The Court of Common Pleas of Chester County has already resolved Plaintiff’s allegation
of fraud. In his Answer to Defendants’ Complaint in Foreclosure, Plaintiff raised allegations
identical to those presented here, contending that Wells Fargo had sold the Note, and thus had no
legal interest in the property. See Defs.’ Ex. C, ECF No. 6-6. Wells Fargo filed a Motion for
Summary Judgment on its foreclosure complaint, Defs.’ Ex. E, ECF No. 6-8, and in response,
Plaintiff offered an affidavit from an individual named Joseph R. Esquivel, Jr., which stated:
My research through professional services and the viewing of actual business
records and Corporate/Trust Documents, determined that an interest in the
Thomas E. Doughty Mortgage Loan Instrument was sold sometime shortly after
July 12, 2007 to multiple classes of the Ginnie Mae REMIC Trust 2007-049.
Defs.’ Ex. F, ECF No. 6-9. The Court of Common Pleas, however, noted that Wells Fargo had
presented copies of both the mortgage and the Note. The court also found that, aside from Mr.
Esquivel’s affidavit, Plaintiff had not provided copies of any documents that Mr. Esquivel relied
on in reaching his conclusions. Having found that Wells Fargo’s documentation demonstrated
its standing to bring a foreclosure action, the court granted Wells Fargo’s motion. Id.
Plaintiff then filed a Motion for Reconsideration, in which he offered documentation
supporting Mr. Esquivel’s affidavit. Defs.’ Ex. G, ECF No. 6-10. The court, in denying
Plaintiff’s motion, recognized that “Defendant provided the full report and documents related to
Joseph R. Esquivel, Jr.’s Affidavit.” See Defs.’ Ex. I, ECF No. 6-12. After reviewing the
additional filings, however, the court found that “[t]hose documents still do not support the
assertion that ‘an interest in the Thomas E. Doughty Mortgage Loan Instrument was sold
sometime shortly after July 12, 2007 to multiple classes of the Ginnie Mae REMIC Trust 20072
049.’” Id. In sum, the Court of Common Pleas considered and rejected the same theory on
which Plaintiff now seeks to proceed in federal court.

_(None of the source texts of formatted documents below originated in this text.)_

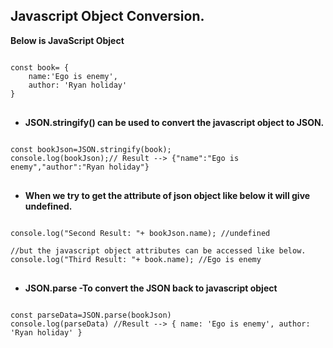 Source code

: ## Javascript Object Conversion.

**Below is JavaScript Object** 
<pre class="notranslate">
<code>
const book= {
    name:'Ego is enemy',
    author: 'Ryan holiday'
}
</code>
</pre>

* **JSON.stringify() can be used to convert the javascript object to JSON.**
<pre class="notranslate">
<code>
const bookJson=JSON.stringify(book);
console.log(bookJson);// Result --> {"name":"Ego is enemy","author":"Ryan holiday"}
</code>
</pre>

*  **When we try to get the attribute of json object like below it will give undefined.**
<pre class="notranslate">
<code>
console.log("Second Result: "+ bookJson.name); //undefined
  
//but the javascript object attributes can be accessed like below.
console.log("Third Result: "+ book.name); //Ego is enemy
</code>
</pre>

* **JSON.parse -To convert the JSON back to javascript object**
<pre class="notranslate">
<code>
const parseData=JSON.parse(bookJson)
console.log(parseData) //Result --> { name: 'Ego is enemy', author: 'Ryan holiday' }
</code>
</pre>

In the present action, Plaintiff’s claims all stem from the premise that the underlying
foreclosure action was improper. In effect, Plaintiff seeks to relitigate the state court’s judgment.
Based on the outcome of the state court proceedings, Plaintiff’s claims are barred by collateral
estoppel and the Rooker–Feldman doctrine. Plaintiff has also failed to adequately allege his
FDCPA and intentional infliction of emotional distress claims.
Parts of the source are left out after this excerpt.